Bitcoin was created in 2009 by Satoshi Nakamoto as the world’s first cryptocurrency and is the biggest. Currently there are 669 cryptocurrencies in the world with the top 10 being: Bitcoin, Blackcoin, Dash, Dogecoin, Litecoin, Namecoin, Nxt, Peercoin, Primecoin and Ripple.
Bitcoins are a digital currency so can be used to buy things electronically (and in that sense are similar to conventional currency). However Bitcoins most important characteristic is that it is decentralised so no single institution controls the Bitcoin network.
Bitcoins are not printed like dollars or euros – they are produced by people, and increasingly by businesses, running computers all around the world, using software that solves mathematical problems. This process is known as Bitcoin mining and further details are available at www.bitcoinmining.com.
The tax consequences of using Bitcoin are as follows:
• The ATO’s view is that Bitcoin is not money or a foreign currency, and the supply of bitcoin is not a financial supply for goods and services tax (GST) purposes.

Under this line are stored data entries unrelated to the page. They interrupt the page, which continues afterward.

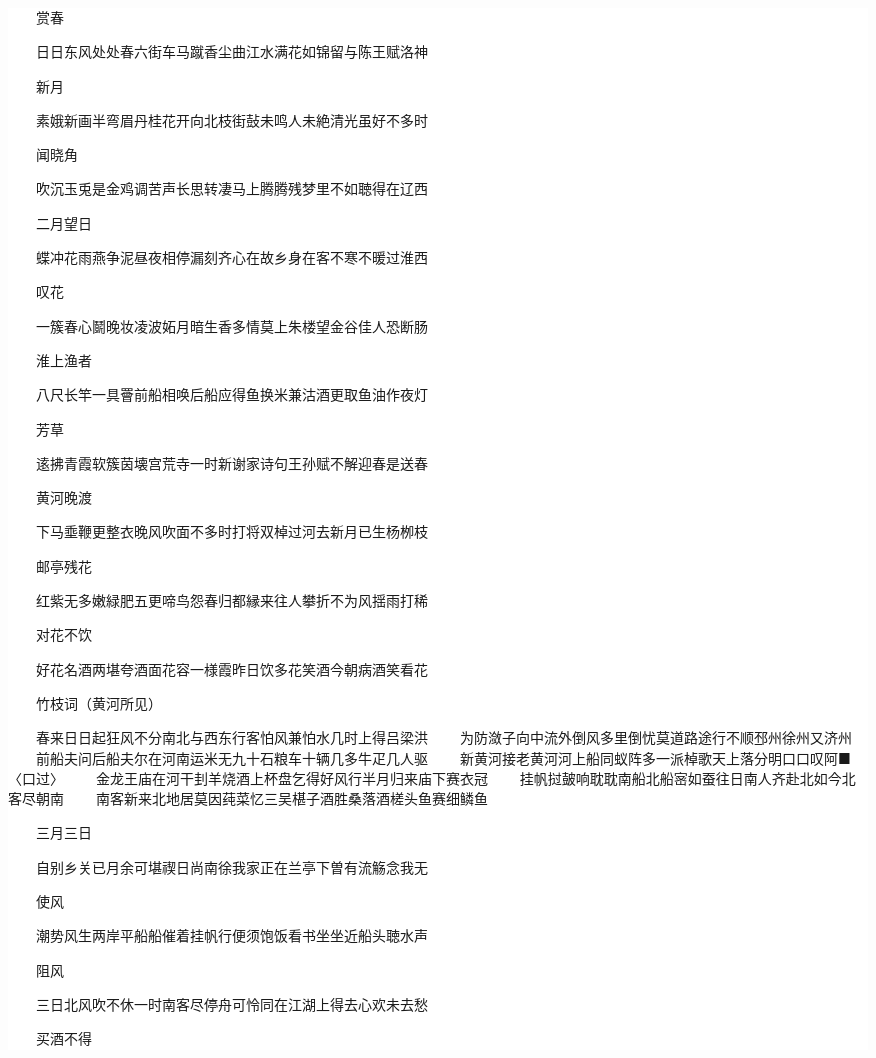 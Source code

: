 　　赏春 

　　日日东风处处春六街车马蹴香尘曲江水满花如锦留与陈王赋洛神 

　　新月 

　　素娥新画半弯眉丹桂花开向北枝街鼔未鸣人未絶清光虽好不多时 

　　闻晓角 

　　吹沉玉兎是金鸡调苦声长思转凄马上腾腾残梦里不如聴得在辽西 

　　二月望日 

　　蝶冲花雨燕争泥昼夜相停漏刻齐心在故乡身在客不寒不暖过淮西 

　　叹花 

　　一簇春心鬬晚妆凌波妬月暗生香多情莫上朱楼望金谷佳人恐断肠 

　　淮上渔者 

　　八尺长竿一具罾前船相唤后船应得鱼换米兼沽酒更取鱼油作夜灯 

　　芳草 

　　逺拂青霞软簇茵壊宫荒寺一时新谢家诗句王孙赋不解迎春是送春 

　　黄河晚渡 

　　下马埀鞭更整衣晚风吹面不多时打将双棹过河去新月已生杨栁枝 

　　邮亭残花 

　　红紫无多嫩緑肥五更啼鸟怨春归都縁来往人攀折不为风揺雨打稀 

　　对花不饮 

　　好花名酒两堪夸酒面花容一様霞昨日饮多花笑酒今朝病酒笑看花 

　　竹枝词（黄河所见） 

　　春来日日起狂风不分南北与西东行客怕风兼怕水几时上得吕梁洪 
　　为防潋子向中流外倒风多里倒忧莫道路途行不顺邳州徐州又济州 
　　前船夫问后船夫尔在河南运米无九十石粮车十辆几多牛疋几人驱 
　　新黄河接老黄河河上船同蚁阵多一派棹歌天上落分明口口叹阿■〈口过〉 
　　金龙王庙在河干刲羊烧酒上杯盘乞得好风行半月归来庙下赛衣冠 
　　挂帆挝皷响耽耽南船北船宻如蚕往日南人齐赴北如今北客尽朝南 
　　南客新来北地居莫因莼菜忆三吴椹子酒胜桑落酒槎头鱼赛细鳞鱼 

　　三月三日 

　　自别乡关已月余可堪禊日尚南徐我家正在兰亭下曽有流觞念我无 

　　使风 

　　潮势风生两岸平船船催着挂帆行便须饱饭看书坐坐近船头聴水声 

　　阻风 

　　三日北风吹不休一时南客尽停舟可怜同在江湖上得去心欢未去愁 

　　买酒不得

Bitcoin is however, an asset for capital gains tax (CGT) purposes.
• Transacting with Bitcoins is akin to a barter arrangement, with similar tax consequences. When receiving Bitcoin for the sale of goods or services, a business may be charged GST on that Bitcoin.
• Where Bitcoin is used to purchase goods or services for private use, then any capital gain or loss from the Bitcoin will be disregarded (provided the cost of the Bitcoin is less than $10,000).